* Data items
..........

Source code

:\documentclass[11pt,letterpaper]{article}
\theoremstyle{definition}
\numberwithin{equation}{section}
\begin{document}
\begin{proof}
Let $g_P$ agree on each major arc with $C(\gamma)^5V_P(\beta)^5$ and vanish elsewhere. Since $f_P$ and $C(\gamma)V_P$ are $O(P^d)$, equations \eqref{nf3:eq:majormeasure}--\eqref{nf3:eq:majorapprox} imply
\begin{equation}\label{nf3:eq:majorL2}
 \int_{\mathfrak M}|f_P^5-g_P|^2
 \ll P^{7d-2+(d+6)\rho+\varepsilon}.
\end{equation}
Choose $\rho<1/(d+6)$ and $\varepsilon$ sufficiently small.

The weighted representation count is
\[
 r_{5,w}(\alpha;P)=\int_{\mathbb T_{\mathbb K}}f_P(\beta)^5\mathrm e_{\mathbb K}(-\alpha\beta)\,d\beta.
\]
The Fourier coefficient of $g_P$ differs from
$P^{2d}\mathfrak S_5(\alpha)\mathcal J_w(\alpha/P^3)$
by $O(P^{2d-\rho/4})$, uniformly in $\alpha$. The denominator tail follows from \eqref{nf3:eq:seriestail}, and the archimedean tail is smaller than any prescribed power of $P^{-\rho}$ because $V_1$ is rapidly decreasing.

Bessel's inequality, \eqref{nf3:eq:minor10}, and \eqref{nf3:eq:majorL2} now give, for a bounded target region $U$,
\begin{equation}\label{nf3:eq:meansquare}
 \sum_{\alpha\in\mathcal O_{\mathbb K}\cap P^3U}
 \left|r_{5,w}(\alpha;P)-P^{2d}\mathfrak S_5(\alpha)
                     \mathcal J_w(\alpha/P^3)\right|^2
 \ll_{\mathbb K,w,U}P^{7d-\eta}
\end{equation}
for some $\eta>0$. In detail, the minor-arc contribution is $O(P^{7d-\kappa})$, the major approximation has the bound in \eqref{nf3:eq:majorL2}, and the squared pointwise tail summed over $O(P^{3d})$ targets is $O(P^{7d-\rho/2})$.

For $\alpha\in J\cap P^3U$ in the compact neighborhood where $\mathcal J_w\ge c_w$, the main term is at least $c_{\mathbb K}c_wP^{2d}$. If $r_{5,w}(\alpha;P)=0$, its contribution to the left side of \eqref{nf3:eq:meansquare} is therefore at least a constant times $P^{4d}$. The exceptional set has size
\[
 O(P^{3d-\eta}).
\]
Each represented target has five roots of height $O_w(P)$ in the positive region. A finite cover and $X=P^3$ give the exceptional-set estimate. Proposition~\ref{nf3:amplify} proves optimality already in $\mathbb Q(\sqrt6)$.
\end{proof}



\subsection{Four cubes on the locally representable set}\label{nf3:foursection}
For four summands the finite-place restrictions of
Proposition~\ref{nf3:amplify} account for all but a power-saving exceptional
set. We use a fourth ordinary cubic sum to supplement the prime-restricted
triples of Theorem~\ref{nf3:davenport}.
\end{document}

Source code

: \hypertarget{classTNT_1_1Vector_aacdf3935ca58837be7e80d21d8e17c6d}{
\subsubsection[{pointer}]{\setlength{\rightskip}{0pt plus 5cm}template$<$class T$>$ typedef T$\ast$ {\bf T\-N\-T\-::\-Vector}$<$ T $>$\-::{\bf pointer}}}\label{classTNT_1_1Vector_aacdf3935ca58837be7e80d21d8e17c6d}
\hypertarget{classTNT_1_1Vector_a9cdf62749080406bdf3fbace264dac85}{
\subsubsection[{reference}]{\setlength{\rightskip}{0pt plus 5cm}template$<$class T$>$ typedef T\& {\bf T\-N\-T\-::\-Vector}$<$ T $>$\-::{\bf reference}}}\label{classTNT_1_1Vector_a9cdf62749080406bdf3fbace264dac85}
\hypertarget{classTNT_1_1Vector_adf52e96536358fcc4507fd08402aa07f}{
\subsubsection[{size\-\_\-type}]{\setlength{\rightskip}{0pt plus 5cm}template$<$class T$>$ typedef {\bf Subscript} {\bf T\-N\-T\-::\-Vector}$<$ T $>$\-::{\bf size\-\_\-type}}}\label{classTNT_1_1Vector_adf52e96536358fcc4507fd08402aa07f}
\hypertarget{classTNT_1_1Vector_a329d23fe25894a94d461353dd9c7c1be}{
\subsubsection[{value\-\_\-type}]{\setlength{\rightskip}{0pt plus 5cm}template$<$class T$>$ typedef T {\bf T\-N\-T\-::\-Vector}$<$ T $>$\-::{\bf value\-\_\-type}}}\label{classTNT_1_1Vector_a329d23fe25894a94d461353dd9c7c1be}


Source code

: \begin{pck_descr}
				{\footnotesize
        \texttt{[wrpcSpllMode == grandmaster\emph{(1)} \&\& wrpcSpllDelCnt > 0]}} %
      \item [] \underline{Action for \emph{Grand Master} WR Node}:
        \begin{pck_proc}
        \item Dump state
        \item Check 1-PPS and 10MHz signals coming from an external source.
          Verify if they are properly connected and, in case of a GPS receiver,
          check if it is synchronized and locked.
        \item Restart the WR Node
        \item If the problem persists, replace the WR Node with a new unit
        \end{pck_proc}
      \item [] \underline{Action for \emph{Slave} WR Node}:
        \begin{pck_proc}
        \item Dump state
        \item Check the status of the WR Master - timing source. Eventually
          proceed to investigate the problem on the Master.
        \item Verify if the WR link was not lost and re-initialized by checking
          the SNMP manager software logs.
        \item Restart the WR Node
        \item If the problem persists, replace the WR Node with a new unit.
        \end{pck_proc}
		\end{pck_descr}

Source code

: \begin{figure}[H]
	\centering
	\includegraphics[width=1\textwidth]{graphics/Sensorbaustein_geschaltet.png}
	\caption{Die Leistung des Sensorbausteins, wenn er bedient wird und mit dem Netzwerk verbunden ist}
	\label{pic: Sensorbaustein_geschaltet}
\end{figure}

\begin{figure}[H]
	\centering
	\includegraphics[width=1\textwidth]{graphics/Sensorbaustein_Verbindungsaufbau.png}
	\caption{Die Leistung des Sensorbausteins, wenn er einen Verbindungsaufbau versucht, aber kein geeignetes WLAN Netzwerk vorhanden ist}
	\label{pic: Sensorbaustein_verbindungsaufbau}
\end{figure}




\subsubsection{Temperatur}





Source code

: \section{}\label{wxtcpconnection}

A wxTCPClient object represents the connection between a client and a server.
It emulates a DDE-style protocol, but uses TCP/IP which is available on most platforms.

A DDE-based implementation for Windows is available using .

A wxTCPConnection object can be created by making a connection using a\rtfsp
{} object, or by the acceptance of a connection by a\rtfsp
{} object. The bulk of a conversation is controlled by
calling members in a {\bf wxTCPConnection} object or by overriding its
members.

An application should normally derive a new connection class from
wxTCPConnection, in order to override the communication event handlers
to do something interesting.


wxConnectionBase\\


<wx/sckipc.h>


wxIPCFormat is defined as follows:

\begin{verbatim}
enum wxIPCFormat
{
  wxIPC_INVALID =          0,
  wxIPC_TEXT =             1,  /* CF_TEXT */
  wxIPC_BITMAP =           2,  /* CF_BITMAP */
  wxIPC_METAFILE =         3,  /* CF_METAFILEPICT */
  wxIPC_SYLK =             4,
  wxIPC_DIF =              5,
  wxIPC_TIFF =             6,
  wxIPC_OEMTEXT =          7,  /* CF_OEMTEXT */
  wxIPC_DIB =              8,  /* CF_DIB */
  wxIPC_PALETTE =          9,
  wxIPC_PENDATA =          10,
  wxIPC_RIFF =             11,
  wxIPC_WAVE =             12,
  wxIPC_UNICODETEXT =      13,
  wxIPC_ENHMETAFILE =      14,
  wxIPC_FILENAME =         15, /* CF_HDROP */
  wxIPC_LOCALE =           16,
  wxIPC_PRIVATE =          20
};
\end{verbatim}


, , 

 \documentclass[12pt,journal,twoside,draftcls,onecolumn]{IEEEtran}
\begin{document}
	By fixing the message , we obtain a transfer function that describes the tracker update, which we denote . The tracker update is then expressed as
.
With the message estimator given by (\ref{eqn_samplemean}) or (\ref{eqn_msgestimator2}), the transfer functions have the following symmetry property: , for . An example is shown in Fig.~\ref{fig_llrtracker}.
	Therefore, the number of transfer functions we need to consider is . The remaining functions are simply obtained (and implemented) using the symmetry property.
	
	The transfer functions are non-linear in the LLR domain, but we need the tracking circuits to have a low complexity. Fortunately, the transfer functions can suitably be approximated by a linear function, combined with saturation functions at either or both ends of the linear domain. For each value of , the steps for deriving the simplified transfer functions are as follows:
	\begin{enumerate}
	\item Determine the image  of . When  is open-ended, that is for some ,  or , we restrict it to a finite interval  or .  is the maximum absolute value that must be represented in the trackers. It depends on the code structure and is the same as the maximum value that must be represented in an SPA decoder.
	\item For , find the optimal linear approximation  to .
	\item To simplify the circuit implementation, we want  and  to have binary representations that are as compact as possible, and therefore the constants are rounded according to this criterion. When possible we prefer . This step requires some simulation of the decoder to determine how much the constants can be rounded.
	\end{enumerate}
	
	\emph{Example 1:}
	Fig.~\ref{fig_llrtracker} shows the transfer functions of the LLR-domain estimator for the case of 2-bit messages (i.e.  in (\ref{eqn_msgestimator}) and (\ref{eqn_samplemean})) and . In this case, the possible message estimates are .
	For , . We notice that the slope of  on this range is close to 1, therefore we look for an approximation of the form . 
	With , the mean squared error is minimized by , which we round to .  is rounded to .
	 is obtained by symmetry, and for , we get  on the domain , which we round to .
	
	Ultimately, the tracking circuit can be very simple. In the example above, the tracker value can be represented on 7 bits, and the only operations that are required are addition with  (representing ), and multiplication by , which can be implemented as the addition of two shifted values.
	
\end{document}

..........

Only the number is needed here: how many lines of the records contain "hypertarget"?

4